What catches your attention first?
My eye is first drawn to the knives and aluminium measuring cups near the foreground. It was shiny and at the front!
Where do your eyes go next?
My eyes then followed to the back wall where the scissors etc hang. I would like to say that this is due to the considered composition that meant the shelf on the right leads the eye in, or the lines at the back making my eyes travel upwards – but I suspect the compact, hectic nature of the image means the back wall is the calmest place to look.
Are there things on the edges of the picture that distract you?
The thermos flasks on one side and the poster on the opposite side stood out, but not especially distracting. The whole image is structured inwards rather than towards the edges.
Does your gaze remain inside the frame or is there something pulling it out of the frame?

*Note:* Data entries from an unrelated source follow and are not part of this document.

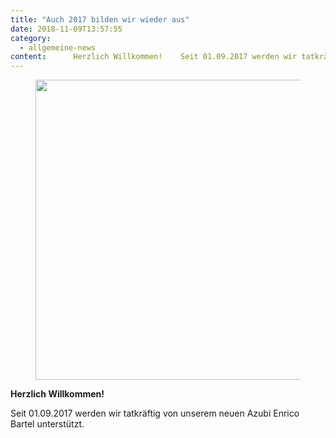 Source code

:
 ```yaml
---
title: "Auch 2017 bilden wir wieder aus"
date: 2018-11-09T13:57:55
category:
  - allgemeine-news
content:      Herzlich Willkommen!    Seit 01.09.2017 werden wir tatkräftig von unserem neuen Azubi Enrico Bartel unterstützt. 
---
```


<figure class="wp-block-image size-large"><img loading="lazy" width="640" height="480" src="/ausbildung-pfaff-gmbh-waldkirch.jpg" alt="" class="wp-image-653" srcset="/ausbildung-pfaff-gmbh-waldkirch.jpg 640w, /ausbildung-pfaff-gmbh-waldkirch-300x225.jpg 300w" sizes="(max-width: 640px) 100vw, 640px" /></figure>



<p><strong>Herzlich Willkommen!</strong></p>



<p>Seit 01.09.2017 werden wir tatkräftig von unserem neuen Azubi Enrico Bartel unterstützt.</p>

Yes I think my gaze does remain in the frame. It is compact and close – really a snapshot of what surrounds the photographic frame. The reflections in the aluminium, the shelving, all tell us that what we can see if continued outside of the frame.
Divide the frame. Where does the main subject lie? One one of the thirds? In the centre? One one quadrant?
It is really along the thirds that the lines of the image sit, and this forms the structure of the photo. I am not sure if there is one particular subject in the image, but the my main focus was around the bottom central quadrant.